Keys are byte strings; a key (or query) containing wide characters croaks before any lock is taken. Values are unsigned integers stored as 64-bit.

Delete and clear

my $removed = $t->delete($key);   # 1 if removed, 0 if absent
my $removed = $t->remove($key);   # alias for delete
$t->clear;                        # remove every key

delete (aliased remove) removes $key, returning 1 if it was present or 0 if it was absent. As noted above, delete is lazy in v1: it unmarks the key and decrements count, but does not reclaim node or arena space. Re-inserting the same key reuses its existing path at no extra cost; inserting many distinct keys after deletes still consumes fresh capacity. clear empties the tree and reclaims all node and arena space at once.

Size and stats

my $n = $t->count;   # number of stored keys
my $n = $t->size;    # alias for count

count (aliased size) is the current number of distinct stored keys. See "STATS" for the full stats hashref.

Lifecycle

$t->path; $t->memfd; $t->sync; $t->unlink;   # or Class->unlink($path)

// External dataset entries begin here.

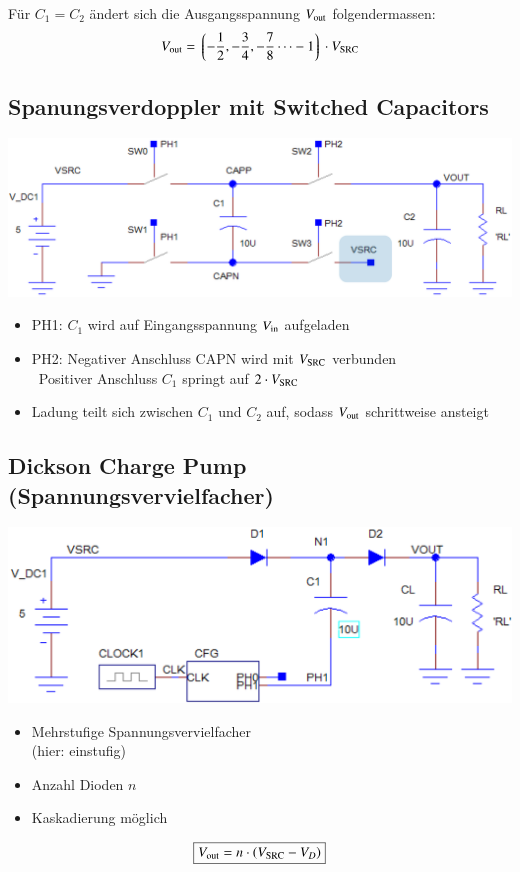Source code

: Für  $C_1 = C_2$ ändert sich die Ausgangsspannung $V_{\rm out}$ folgendermassen:
$$ V_{\rm out} = \left\lgroup - \frac{1}{2}, - \frac{3}{4}, - \frac{7}{8} \cdots -1\right\rgroup \cdot V_{\rm SRC} $$


\subsection{Spanungsverdoppler mit Switched Capacitors}

\begin{center}
    \includegraphics[width=0.75\columnwidth]{images/spannungsverdoppler.png}
\end{center}

\begin{itemize}
    \item PH1: $C_1$ wird auf Eingangsspannung $V_{\rm in}$ aufgeladen
    \item PH2: Negativer Anschluss CAPN wird mit $V_{\rm SRC}$ verbunden\\
    \textrightarrow\ Positiver Anschluss $C_1$ springt auf $2 \cdot V_{\rm SRC} $
    \item Ladung teilt sich zwischen $C_1$ und $C_2$ auf, sodass $V_{\rm out}$ schrittweise ansteigt 
\end{itemize}


\subsection{Dickson Charge Pump (Spannungsvervielfacher)}

\begin{minipage}[c]{0.5\columnwidth}
    \includegraphics[width=\columnwidth]{images/dickson_charge_pump.png}
\end{minipage}
\hfill
\begin{minipage}[c]{0.48\columnwidth}
    \begin{itemize}
        \item Mehrstufige Spannungsvervielfacher\\
            (hier: einstufig)
        \item Anzahl Dioden $n$ 
        \item Kaskadierung möglich
    \end{itemize}
    $$ \boxed{ V_{\rm out} = n \cdot (V_{\rm SRC} - V_D) } $$
\end{minipage}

sync flushes the mapping to its backing store (a no-op for anonymous and memfd trees, which have none); unlink removes the backing file (also callable as Class->unlink($path)); path returns the backing path (undef for anonymous, memfd, or fd-reopened trees) and memfd the backing descriptor -- the memfd of a new_memfd tree or the dup'd fd of a new_from_fd tree, and -1 for file-backed or anonymous trees.

STATS

stats() returns a hashref describing the tree:

  • keys -- the number of distinct stored keys (same as count).

  • nodes_used -- high-water number of node-pool slots ever allocated (includes the NIL sentinel and the root). With lazy delete this never decreases except on clear.

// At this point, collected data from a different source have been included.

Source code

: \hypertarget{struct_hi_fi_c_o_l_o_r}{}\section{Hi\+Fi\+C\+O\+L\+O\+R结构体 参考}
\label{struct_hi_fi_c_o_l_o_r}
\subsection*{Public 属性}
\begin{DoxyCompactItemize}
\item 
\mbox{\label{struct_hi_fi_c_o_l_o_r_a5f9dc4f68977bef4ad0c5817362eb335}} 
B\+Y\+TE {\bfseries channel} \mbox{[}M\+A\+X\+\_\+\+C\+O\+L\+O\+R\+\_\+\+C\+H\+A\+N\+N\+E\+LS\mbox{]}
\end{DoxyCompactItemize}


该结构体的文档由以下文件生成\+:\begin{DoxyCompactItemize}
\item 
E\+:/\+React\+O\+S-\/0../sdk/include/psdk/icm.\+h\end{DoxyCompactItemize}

  • nodes_capacity -- the fixed node-pool capacity.

  • arena_used -- bytes of label arena consumed (never decreases except on clear).

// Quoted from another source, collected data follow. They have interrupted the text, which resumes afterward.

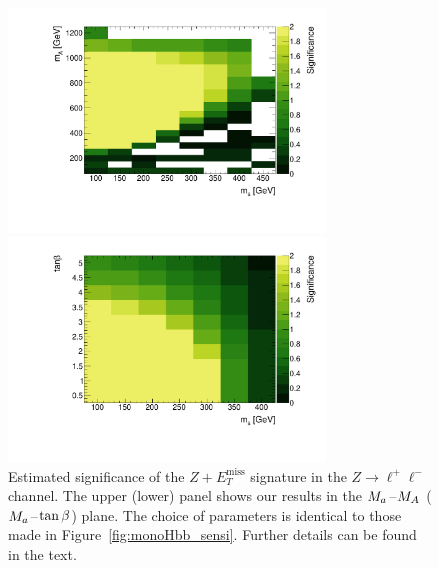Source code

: \documentclass[a4paper, 11pt,notoc]{article}
\newcommand{\MET}{\ensuremath{E_T^\mathrm{miss}}\xspace}
\newcommand{\mA}{\ensuremath{M_{A}}\xspace}
\newcommand{\ma}{\ensuremath{M_{a}}\xspace}
\begin{document}
\begin{figure}[t!]
\centering
\includegraphics[width=0.75\textwidth]{mAma_Significance_ll.pdf}

\vspace{2mm}

\includegraphics[width=0.75\textwidth]{tanbma_Significance_ll.pdf}
\vspace{2mm}
\caption{Estimated significance of the $Z+\MET$ signature in the $Z \to \ell^+ \ell^-$ channel. The upper (lower) panel shows our results in the $\ma\hspace{0.25mm}$--$\hspace{0.25mm}\mA$ ($\ma\hspace{0.25mm}$--$\hspace{0.25mm}\tan \beta$) plane. {\color{blue} The choice of parameters is identical to those made in Figure~\ref{fig:monoHbb_sensi}.} Further details can be found in the text. }
\label{fig:monoZll_sensi}
\end{figure}
 
\end{document}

  • arena_capacity -- the fixed label-arena capacity in bytes.

  • ops -- running count of operations that took the write lock (insert, delete, clear).

  • mmap_size -- bytes of the shared mapping.

SHARING ACROSS PROCESSES

The tree lives in a shared mapping, shared the same three ways as the rest of the family: a backing file (every process calls new($path, ...) on the same path), an anonymous mapping inherited across fork, or a memfd whose descriptor is passed to an unrelated process (over a UNIX socket via SCM_RIGHTS, or via /proc/$pid/fd/$n) and reopened with new_from_fd($fd). Because the mapping is shared, every process inserts into and queries the same tree. All mutation is serialized by the write lock, so the final contents are independent of how the processes interleave.

# parent and children share one radix tree with no coordination
my $t = Data::RadixTree::Shared->new(undef, 1 << 16, 1 << 20);   # before fork
unless (fork) { $t->insert("child-$_", $_) for 1 .. 1000; exit }
wait;
print $t->count, "\n";   # reflects the child's inserts

SECURITY

The mmap region is writable by all processes that open it, and a reopened file is trusted: validation checks the header geometry but cannot vet every internal node index against a maliciously crafted file. A hostile file could direct a walk to an out-of-range node index. Do not share backing files with, or reopen files from, untrusted processes.

CRASH SAFETY

Mutation is guarded by a futex-based write-preferring rwlock with PID-encoded ownership; if a holder dies, the next contender detects the dead owner and recovers. Because an insert performs all of its node/arena allocations under the lock after a capacity pre-check, a crash leaves the tree consistent up to the last completed insert or delete. Limitation: PID reuse is not detected (very unlikely in practice).

SEE ALSO

Data::DisjointSet::Shared, Data::Intern::Shared, Data::SortedSet::Shared, Data::SpatialHash::Shared, Data::Histogram::Shared, Data::CountMinSketch::Shared, Data::HyperLogLog::Shared, Data::BloomFilter::Shared, and the rest of the Data::*::Shared family.

AUTHOR

vividsnow

LICENSE

This is free software; you can redistribute it and/or modify it under the same terms as Perl itself.